The year was 1977, or 1978. The students decided to celebrate "labour Day" or now it's known as "Workers' Day" in a very special way. Labour Day, have been celebrated on 1st May every year.
I really can't remember who initiated it, but the students decided to give most non-academic school staff a break on that Labour Day. In those days, the dining hall helpers were all government staff (not like now where the food catering is outsourced to contractors). The cleaning ladies, gardeners are government staff too. The only workers that we didn't get to "give a break" were the security guargd! The school management didn't think it was a good idea for the students to replace the guards, for obvious reasons!
So, the student leaders drafted a roster for that Labour day. We had students assigned to clean the trays (we ate in compartmented trays), clean the dining tables, cook, clean the school compound, clear the garbage, etc...
I remember pretty well about the cooking in the kitchen. We had different groups to cook breakfast, prepare for morning tea, cook lunch, prepare afternoon tea, and cook dinner. I was in the kitchen quite a few times. Puan Faezah, the Food Steward was there to help us. A couple of workers also were there to instruct us on how to cut the vegetables, onions, chillies, chicken, and cook rice using the kawah! It was a huge job, cooking for 700+ students.
After finishing our turn (of cooking, cleaning, or laying the tables for meals, etc..), we would head back to the hostel feeling exhausted! Pushing the huge trolley of curry and vegetables, and putting the food in each individual tray was quite a task!
Boiling water, and making tea; opening so many cans of condensed milk, stirring the drinks in the huge pots, then put them in huge kettles and distribute them to the tables; washing the trays, pots, pants, etc... it was too much a job for students to handle!
So, the Labour Day that day was quite a tiring day for most of us, as most of us were assigned in the kitchen for at least one meal.

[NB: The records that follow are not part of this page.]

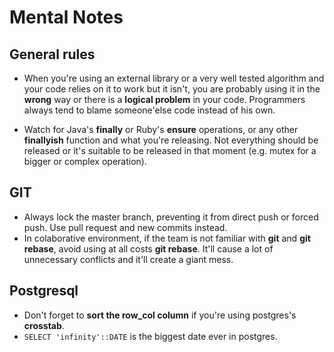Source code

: # Mental Notes

## General rules
- When you're using an external library or a very well tested algorithm and your code relies on it to work but it isn't, you are probably using it in the **wrong** way or there is a **logical problem** in your code. Programmers always tend to blame someone'else code instead of his own.

- Watch for Java's **finally** or Ruby's **ensure** operations, or any other **finallyish** function and what you're releasing. Not everything should be released or it's suitable to be released in that moment (e.g. mutex for a bigger or complex operation).

## GIT

- Always lock the master branch, preventing it from direct push or forced push. Use pull request and new commits instead.
- In colaborative environment, if the team is not familiar with **git** and **git rebase**, avoid using at all 
costs **git rebase**. It'll cause a lot of unnecessary conflicts and it'll create a giant mess.

## Postgresql
- Don't forget to **sort the row_col column** if you're using postgres's **crosstab**.
- `SELECT 'infinity'::DATE` is the biggest date ever in postgres.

It was fun too!
I think the workers appreciated us, because they had a break that day. What was more important was that from that day onwards, less students complainted about the food quality or any dissatisfaction towards the kitchen staff, because by then they knew how hard it was to prepare meal and do the cleaning. We could hardly handle a meal, what more with the workers who had to prepare 5 meals each day for us! In short, the students became more grateful.
One of the regular problems in school then was the water supply. The water tanks on top of the hostel blocks (inside the ceiling) were obviously not enough to cater for the "peak hours" of the bathrooms every morning and evening. I guess the water pressure was not strong enough to refill these tanks during those peak hours. During these periods, only the third floor (top-most) and the ground floor bathrooms would have flowing taps! We from the other floors had to go to one of these bathrooms. Can you imagine the crowd?
I remember that to ensure that I got enough & satisfying shower, I had to get up as early as 5am, to be among the first to utilise the bathroom. I also remember how later on we used to reserve water in our covered pails before we went to bed, so that when we got up we had some water for our perusal. Sometimes, we woke up to find our water reduced. Yes, there were "water thieves"! I know of some girls who were too lazy to "reserve water" the night before, and when they woke up to find a long queue in the bathrooms, they would simply "kebas" (took without permission) ours.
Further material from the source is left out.